## TASK REQUIREMENTS:
Can you write out every line from the start of the records below through the line containing "## How to use", leaving out any pictures?

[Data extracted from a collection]
_ _ _ _ _

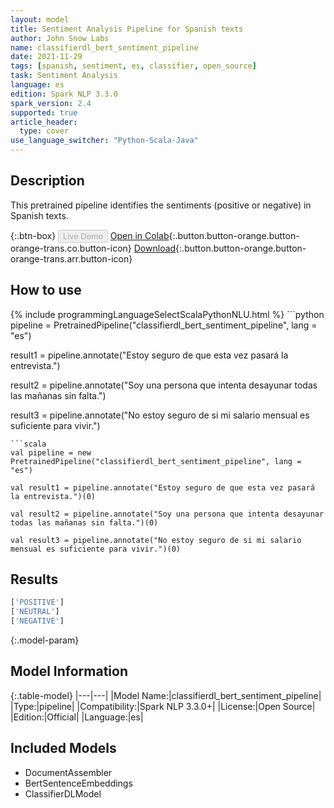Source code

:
 ```yaml
---
layout: model
title: Sentiment Analysis Pipeline for Spanish texts
author: John Snow Labs
name: classifierdl_bert_sentiment_pipeline
date: 2021-11-29
tags: [spanish, sentiment, es, classifier, open_source]
task: Sentiment Analysis
language: es
edition: Spark NLP 3.3.0
spark_version: 2.4
supported: true
article_header:
  type: cover
use_language_switcher: "Python-Scala-Java"
---
```


## Description

This pretrained pipeline identifies the sentiments (positive or negative) in Spanish texts.

{:.btn-box}
<button class="button button-orange" disabled>Live Demo</button>
[Open in Colab](https://colab.research.google.com/github/JohnSnowLabs/spark-nlp-workshop/blob/master/tutorials/streamlit_notebooks/CLASSIFICATION_ES_SENTIMENT.ipynb){:.button.button-orange.button-orange-trans.co.button-icon}
[Download](https://s3.amazonaws.com/auxdata.johnsnowlabs.com/public/models/classifierdl_bert_sentiment_pipeline_es_3.3.0_2.4_1638192149292.zip){:.button.button-orange.button-orange-trans.arr.button-icon}

## How to use



<div class="tabs-box" markdown="1">
{% include programmingLanguageSelectScalaPythonNLU.html %}
```python
pipeline = PretrainedPipeline("classifierdl_bert_sentiment_pipeline", lang = "es")

result1 = pipeline.annotate("Estoy seguro de que esta vez pasará la entrevista.")

result2 = pipeline.annotate("Soy una persona que intenta desayunar todas las mañanas sin falta.")

result3 = pipeline.annotate("No estoy seguro de si mi salario mensual es suficiente para vivir.")
```
```scala
val pipeline = new PretrainedPipeline("classifierdl_bert_sentiment_pipeline", lang = "es")

val result1 = pipeline.annotate("Estoy seguro de que esta vez pasará la entrevista.")(0)

val result2 = pipeline.annotate("Soy una persona que intenta desayunar todas las mañanas sin falta.")(0)

val result3 = pipeline.annotate("No estoy seguro de si mi salario mensual es suficiente para vivir.")(0)
```
</div>

## Results

```bash
['POSITIVE']
['NEUTRAL']
['NEGATIVE']
```

{:.model-param}
## Model Information

{:.table-model}
|---|---|
|Model Name:|classifierdl_bert_sentiment_pipeline|
|Type:|pipeline|
|Compatibility:|Spark NLP 3.3.0+|
|License:|Open Source|
|Edition:|Official|
|Language:|es|

## Included Models

- DocumentAssembler
- BertSentenceEmbeddings
- ClassifierDLModel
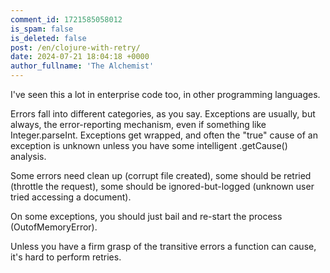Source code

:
 ```yaml
---
comment_id: 1721585058012
is_spam: false
is_deleted: false
post: /en/clojure-with-retry/
date: 2024-07-21 18:04:18 +0000
author_fullname: 'The Alchemist'
---
```


I've seen this a lot in enterprise code too, in other programming languages.

Errors fall into different categories, as you say.  Exceptions are usually, but always, the error-reporting mechanism, even if something like Integer.parseInt.  Exceptions get wrapped, and often the "true" cause of an exception is unknown unless you have some intelligent .getCause() analysis.

Some errors need clean up (corrupt file created), some should be retried (throttle the request), some should be ignored-but-logged (unknown user tried accessing a document).

On some exceptions, you should just bail and re-start the process (OutofMemoryError).

Unless you have a firm grasp of the transitive errors a function can cause, it's hard to perform retries.
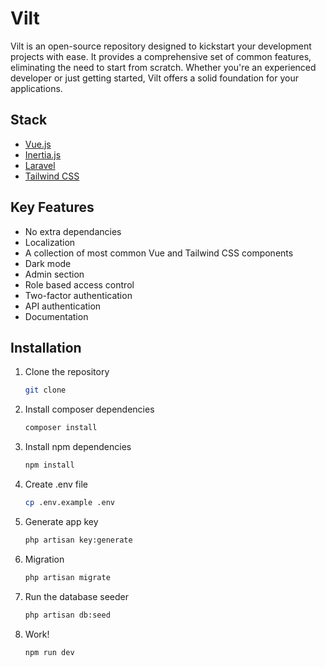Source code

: # Vilt

Vilt is an open-source repository designed to kickstart your development projects with ease. It provides a comprehensive set of common features, eliminating the need to start from scratch. Whether you're an experienced developer or just getting started, Vilt offers a solid foundation for your applications.

## Stack
- [Vue.js](https://vuejs.org/)
- [Inertia.js](https://inertiajs.com/)
- [Laravel](https://laravel.com/)
- [Tailwind CSS](https://tailwindcss.com/)

## Key Features
- No extra dependancies
- Localization
- A collection of most common Vue and Tailwind CSS components
- Dark mode
- Admin section
- Role based access control
- Two-factor authentication
- API authentication
- Documentation

## Installation
1. Clone the repository
	```sh
	git clone 
	```
2. Install composer dependencies
	```sh
	composer install
	```
3. Install npm dependencies
	```sh
	npm install
	```
4. Create .env file
	```sh
	cp .env.example .env
	```
5. Generate app key
	```sh
	php artisan key:generate
	```
6. Migration
	```sh
	php artisan migrate
	```
7. Run the database seeder
	```sh
	php artisan db:seed
	```
8. Work!
	```sh
	npm run dev
	```

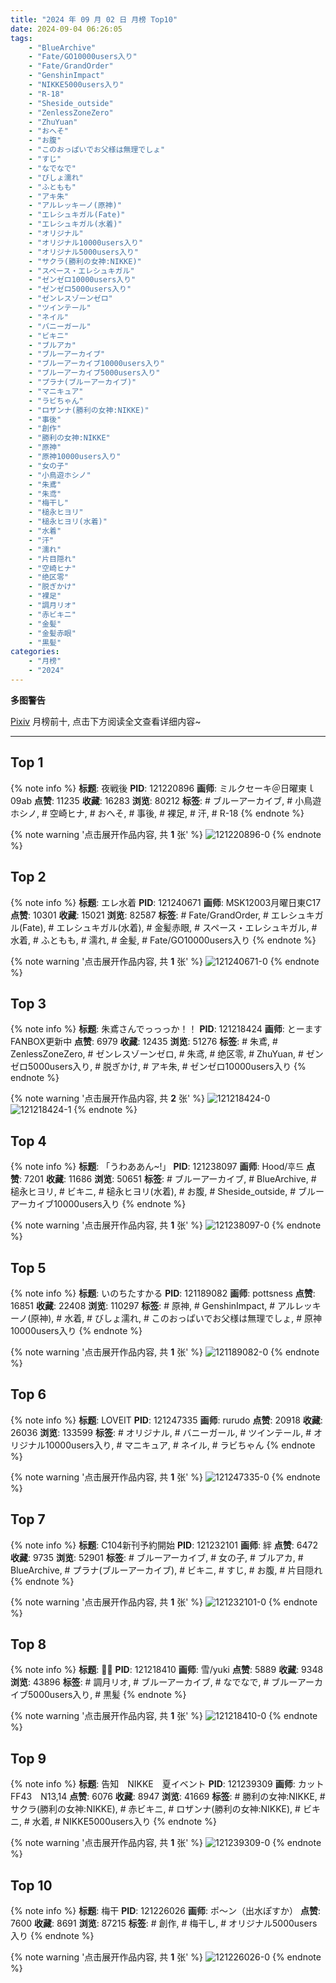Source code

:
 ```yaml
---
title: "2024 年 09 月 02 日 月榜 Top10"
date: 2024-09-04 06:26:05
tags:
    - "BlueArchive"
    - "Fate/GO10000users入り"
    - "Fate/GrandOrder"
    - "GenshinImpact"
    - "NIKKE5000users入り"
    - "R-18"
    - "Sheside_outside"
    - "ZenlessZoneZero"
    - "ZhuYuan"
    - "おへそ"
    - "お腹"
    - "このおっぱいでお父様は無理でしょ"
    - "すじ"
    - "なでなで"
    - "びしょ濡れ"
    - "ふともも"
    - "アキ朱"
    - "アルレッキーノ(原神)"
    - "エレシュキガル(Fate)"
    - "エレシュキガル(水着)"
    - "オリジナル"
    - "オリジナル10000users入り"
    - "オリジナル5000users入り"
    - "サクラ(勝利の女神:NIKKE)"
    - "スペース・エレシュキガル"
    - "ゼンゼロ10000users入り"
    - "ゼンゼロ5000users入り"
    - "ゼンレスゾーンゼロ"
    - "ツインテール"
    - "ネイル"
    - "バニーガール"
    - "ビキニ"
    - "ブルアカ"
    - "ブルーアーカイブ"
    - "ブルーアーカイブ10000users入り"
    - "ブルーアーカイブ5000users入り"
    - "プラナ(ブルーアーカイブ)"
    - "マニキュア"
    - "ラビちゃん"
    - "ロザンナ(勝利の女神:NIKKE)"
    - "事後"
    - "創作"
    - "勝利の女神:NIKKE"
    - "原神"
    - "原神10000users入り"
    - "女の子"
    - "小鳥遊ホシノ"
    - "朱鳶"
    - "朱鸢"
    - "梅干し"
    - "槌永ヒヨリ"
    - "槌永ヒヨリ(水着)"
    - "水着"
    - "汗"
    - "濡れ"
    - "片目隠れ"
    - "空崎ヒナ"
    - "绝区零"
    - "脱ぎかけ"
    - "裸足"
    - "調月リオ"
    - "赤ビキニ"
    - "金髪"
    - "金髪赤眼"
    - "黒髪"
categories:
    - "月榜"
    - "2024"
---
```


<i class="fa fa-triangle-exclamation"></i>**多图警告**<i class="fa fa-triangle-exclamation"></i>

[Pixiv](https://www.pixiv.net/) 月榜前十, 点击下方阅读全文查看详细内容~

<!-- more -->

---

## Top 1

{% note info %}
**标题**: 夜戦後
**PID**: 121220896 **画师**: ミルクセーキ＠日曜東ｌ09ab
**点赞**: 11235 **收藏**: 16283 **浏览**: 80212
**标签**: # ブルーアーカイブ, # 小鳥遊ホシノ, # 空崎ヒナ, # おへそ, # 事後, # 裸足, # 汗, # R-18
{% endnote %}

{% note warning '点击展开作品内容, 共 **1** 张' %}
![121220896-0](https://i.pixiv.re/img-original/img/2024/08/06/01/10/44/121220896_p0.jpg)
{% endnote %}

## Top 2

{% note info %}
**标题**: エレ水着
**PID**: 121240671 **画师**: MSK12003月曜日東C17
**点赞**: 10301 **收藏**: 15021 **浏览**: 82587
**标签**: # Fate/GrandOrder, # エレシュキガル(Fate), # エレシュキガル(水着), # 金髪赤眼, # スペース・エレシュキガル, # 水着, # ふともも, # 濡れ, # 金髪, # Fate/GO10000users入り
{% endnote %}

{% note warning '点击展开作品内容, 共 **1** 张' %}
![121240671-0](https://i.pixiv.re/img-original/img/2024/08/06/20/47/08/121240671_p0.jpg)
{% endnote %}

## Top 3

{% note info %}
**标题**: 朱鳶さんでっっっか！！
**PID**: 121218424 **画师**: とーます　FANBOX更新中
**点赞**: 6979 **收藏**: 12435 **浏览**: 51276
**标签**: # 朱鳶, # ZenlessZoneZero, # ゼンレスゾーンゼロ, # 朱鸢, # 绝区零, # ZhuYuan, # ゼンゼロ5000users入り, # 脱ぎかけ, # アキ朱, # ゼンゼロ10000users入り
{% endnote %}

{% note warning '点击展开作品内容, 共 **2** 张' %}
![121218424-0](https://i.pixiv.re/img-original/img/2024/08/06/00/00/28/121218424_p0.jpg)
![121218424-1](https://i.pixiv.re/img-original/img/2024/08/06/00/00/28/121218424_p1.jpg)
{% endnote %}

## Top 4

{% note info %}
**标题**: 「うわああん~!」
**PID**: 121238097 **画师**: Hood/후드
**点赞**: 7201 **收藏**: 11686 **浏览**: 50651
**标签**: # ブルーアーカイブ, # BlueArchive, # 槌永ヒヨリ, # ビキニ, # 槌永ヒヨリ(水着), # お腹, # Sheside_outside, # ブルーアーカイブ10000users入り
{% endnote %}

{% note warning '点击展开作品内容, 共 **1** 张' %}
![121238097-0](https://i.pixiv.re/img-original/img/2024/08/06/19/13/21/121238097_p0.png)
{% endnote %}

## Top 5

{% note info %}
**标题**: いのちたすかる
**PID**: 121189082 **画师**: pottsness
**点赞**: 16851 **收藏**: 22408 **浏览**: 110297
**标签**: # 原神, # GenshinImpact, # アルレッキーノ(原神), # 水着, # びしょ濡れ, # このおっぱいでお父様は無理でしょ, # 原神10000users入り
{% endnote %}

{% note warning '点击展开作品内容, 共 **1** 张' %}
![121189082-0](https://i.pixiv.re/img-original/img/2024/08/05/00/00/44/121189082_p0.jpg)
{% endnote %}

## Top 6

{% note info %}
**标题**: LOVEIT
**PID**: 121247335 **画师**: rurudo
**点赞**: 20918 **收藏**: 26036 **浏览**: 133599
**标签**: # オリジナル, # バニーガール, # ツインテール, # オリジナル10000users入り, # マニキュア, # ネイル, # ラビちゃん
{% endnote %}

{% note warning '点击展开作品内容, 共 **1** 张' %}
![121247335-0](https://i.pixiv.re/img-original/img/2024/08/07/00/00/13/121247335_p0.jpg)
{% endnote %}

## Top 7

{% note info %}
**标题**: C104新刊予約開始
**PID**: 121232101 **画师**: 絆
**点赞**: 6472 **收藏**: 9735 **浏览**: 52901
**标签**: # ブルーアーカイブ, # 女の子, # ブルアカ, # BlueArchive, # プラナ(ブルーアーカイブ), # ビキニ, # すじ, # お腹, # 片目隠れ
{% endnote %}

{% note warning '点击展开作品内容, 共 **1** 张' %}
![121232101-0](https://i.pixiv.re/img-original/img/2024/08/06/14/20/40/121232101_p0.jpg)
{% endnote %}

## Top 8

{% note info %}
**标题**: 🫳💕
**PID**: 121218410 **画师**: 雪/yuki
**点赞**: 5889 **收藏**: 9348 **浏览**: 43896
**标签**: # 調月リオ, # ブルーアーカイブ, # なでなで, # ブルーアーカイブ5000users入り, # 黒髪
{% endnote %}

{% note warning '点击展开作品内容, 共 **1** 张' %}
![121218410-0](https://i.pixiv.re/img-original/img/2024/08/06/00/00/24/121218410_p0.jpg)
{% endnote %}

## Top 9

{% note info %}
**标题**: 告知　NIKKE　夏イベント
**PID**: 121239309 **画师**: カットFF43　N13,14
**点赞**: 6076 **收藏**: 8947 **浏览**: 41669
**标签**: # 勝利の女神:NIKKE, # サクラ(勝利の女神:NIKKE), # 赤ビキニ, # ロザンナ(勝利の女神:NIKKE), # ビキニ, # 水着, # NIKKE5000users入り
{% endnote %}

{% note warning '点击展开作品内容, 共 **1** 张' %}
![121239309-0](https://i.pixiv.re/img-original/img/2024/08/08/02/29/25/121239309_p0.png)
{% endnote %}

## Top 10

{% note info %}
**标题**: 梅干
**PID**: 121226026 **画师**: ポ～ン（出水ぽすか）
**点赞**: 7600 **收藏**: 8691 **浏览**: 87215
**标签**: # 創作, # 梅干し, # オリジナル5000users入り
{% endnote %}

{% note warning '点击展开作品内容, 共 **1** 张' %}
![121226026-0](https://i.pixiv.re/img-original/img/2024/08/06/07/30/03/121226026_p0.jpg)
{% endnote %}
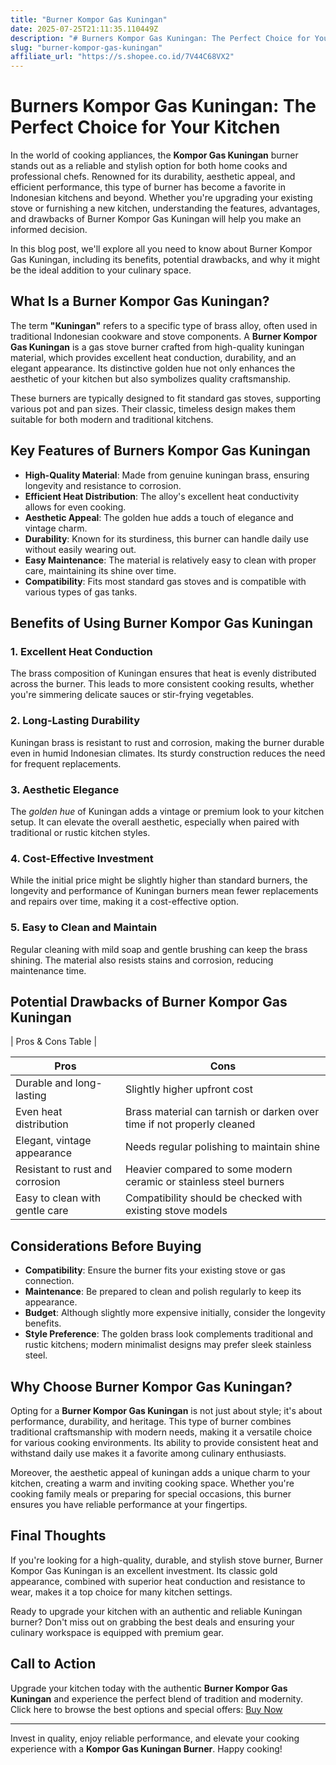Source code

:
 ```yaml
---
title: "Burner Kompor Gas Kuningan"
date: 2025-07-25T21:11:35.110449Z
description: "# Burners Kompor Gas Kuningan: The Perfect Choice for Your Kitchen..."
slug: "burner-kompor-gas-kuningan"
affiliate_url: "https://s.shopee.co.id/7V44C68VX2"
---
```

# Burners Kompor Gas Kuningan: The Perfect Choice for Your Kitchen


In the world of cooking appliances, the **Kompor Gas Kuningan** burner stands out as a reliable and stylish option for both home cooks and professional chefs. Renowned for its durability, aesthetic appeal, and efficient performance, this type of burner has become a favorite in Indonesian kitchens and beyond. Whether you're upgrading your existing stove or furnishing a new kitchen, understanding the features, advantages, and drawbacks of Burner Kompor Gas Kuningan will help you make an informed decision.

In this blog post, we'll explore all you need to know about Burner Kompor Gas Kuningan, including its benefits, potential drawbacks, and why it might be the ideal addition to your culinary space.

## What Is a Burner Kompor Gas Kuningan?

The term **"Kuningan"** refers to a specific type of brass alloy, often used in traditional Indonesian cookware and stove components. A **Burner Kompor Gas Kuningan** is a gas stove burner crafted from high-quality kuningan material, which provides excellent heat conduction, durability, and an elegant appearance. Its distinctive golden hue not only enhances the aesthetic of your kitchen but also symbolizes quality craftsmanship.

These burners are typically designed to fit standard gas stoves, supporting various pot and pan sizes. Their classic, timeless design makes them suitable for both modern and traditional kitchens.

## Key Features of Burners Kompor Gas Kuningan

- **High-Quality Material**: Made from genuine kuningan brass, ensuring longevity and resistance to corrosion.
- **Efficient Heat Distribution**: The alloy's excellent heat conductivity allows for even cooking.
- **Aesthetic Appeal**: The golden hue adds a touch of elegance and vintage charm.
- **Durability**: Known for its sturdiness, this burner can handle daily use without easily wearing out.
- **Easy Maintenance**: The material is relatively easy to clean with proper care, maintaining its shine over time.
- **Compatibility**: Fits most standard gas stoves and is compatible with various types of gas tanks.

## Benefits of Using Burner Kompor Gas Kuningan

### 1. Excellent Heat Conduction

The brass composition of Kuningan ensures that heat is evenly distributed across the burner. This leads to more consistent cooking results, whether you're simmering delicate sauces or stir-frying vegetables.

### 2. Long-Lasting Durability

Kuningan brass is resistant to rust and corrosion, making the burner durable even in humid Indonesian climates. Its sturdy construction reduces the need for frequent replacements.

### 3. Aesthetic Elegance

The *golden hue* of Kuningan adds a vintage or premium look to your kitchen setup. It can elevate the overall aesthetic, especially when paired with traditional or rustic kitchen styles.

### 4. Cost-Effective Investment

While the initial price might be slightly higher than standard burners, the longevity and performance of Kuningan burners mean fewer replacements and repairs over time, making it a cost-effective option.

### 5. Easy to Clean and Maintain

Regular cleaning with mild soap and gentle brushing can keep the brass shining. The material also resists stains and corrosion, reducing maintenance time.

## Potential Drawbacks of Burner Kompor Gas Kuningan

| Pros & Cons Table |

| **Pros**                                   | **Cons**                                      |
|--------------------------------------------|----------------------------------------------|
| Durable and long-lasting                  | Slightly higher upfront cost               |
| Even heat distribution                     | Brass material can tarnish or darken over time if not properly cleaned |
| Elegant, vintage appearance               | Needs regular polishing to maintain shine |
| Resistant to rust and corrosion           | Heavier compared to some modern ceramic or stainless steel burners |
| Easy to clean with gentle care             | Compatibility should be checked with existing stove models |

## Considerations Before Buying

- **Compatibility**: Ensure the burner fits your existing stove or gas connection.
- **Maintenance**: Be prepared to clean and polish regularly to keep its appearance.
- **Budget**: Although slightly more expensive initially, consider the longevity benefits.
- **Style Preference**: The golden brass look complements traditional and rustic kitchens; modern minimalist designs may prefer sleek stainless steel.

## Why Choose Burner Kompor Gas Kuningan?

Opting for a **Burner Kompor Gas Kuningan** is not just about style; it's about performance, durability, and heritage. This type of burner combines traditional craftsmanship with modern needs, making it a versatile choice for various cooking environments. Its ability to provide consistent heat and withstand daily use makes it a favorite among culinary enthusiasts.

Moreover, the aesthetic appeal of kuningan adds a unique charm to your kitchen, creating a warm and inviting cooking space. Whether you're cooking family meals or preparing for special occasions, this burner ensures you have reliable performance at your fingertips.

## Final Thoughts

If you're looking for a high-quality, durable, and stylish stove burner, Burner Kompor Gas Kuningan is an excellent investment. Its classic gold appearance, combined with superior heat conduction and resistance to wear, makes it a top choice for many kitchen settings.

Ready to upgrade your kitchen with an authentic and reliable Kuningan burner? Don't miss out on grabbing the best deals and ensuring your culinary workspace is equipped with premium gear.

## Call to Action

Upgrade your kitchen today with the authentic **Burner Kompor Gas Kuningan** and experience the perfect blend of tradition and modernity. Click here to browse the best options and special offers: [Buy Now](https://s.shopee.co.id/7V44C68VX2)

---

Invest in quality, enjoy reliable performance, and elevate your cooking experience with a **Kompor Gas Kuningan Burner**. Happy cooking!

_ _ _ _ _

## WRITTEN REPLY:
Source code

:
 ```yaml
---
layout: model
title: Sentiment Analysis Pipeline for Spanish texts
author: John Snow Labs
name: classifierdl_bert_sentiment_pipeline
date: 2021-11-29
tags: [spanish, sentiment, es, classifier, open_source]
task: Sentiment Analysis
language: es
edition: Spark NLP 3.3.0
spark_version: 2.4
supported: true
article_header:
  type: cover
use_language_switcher: "Python-Scala-Java"
---
```


## Description

This pretrained pipeline identifies the sentiments (positive or negative) in Spanish texts.

{:.btn-box}
<button class="button button-orange" disabled>Live Demo</button>
[Open in Colab](https://colab.research.google.com/github/JohnSnowLabs/spark-nlp-workshop/blob/master/tutorials/streamlit_notebooks/CLASSIFICATION_ES_SENTIMENT.ipynb){:.button.button-orange.button-orange-trans.co.button-icon}
[Download](https://s3.amazonaws.com/auxdata.johnsnowlabs.com/public/models/classifierdl_bert_sentiment_pipeline_es_3.3.0_2.4_1638192149292.zip){:.button.button-orange.button-orange-trans.arr.button-icon}

## How to use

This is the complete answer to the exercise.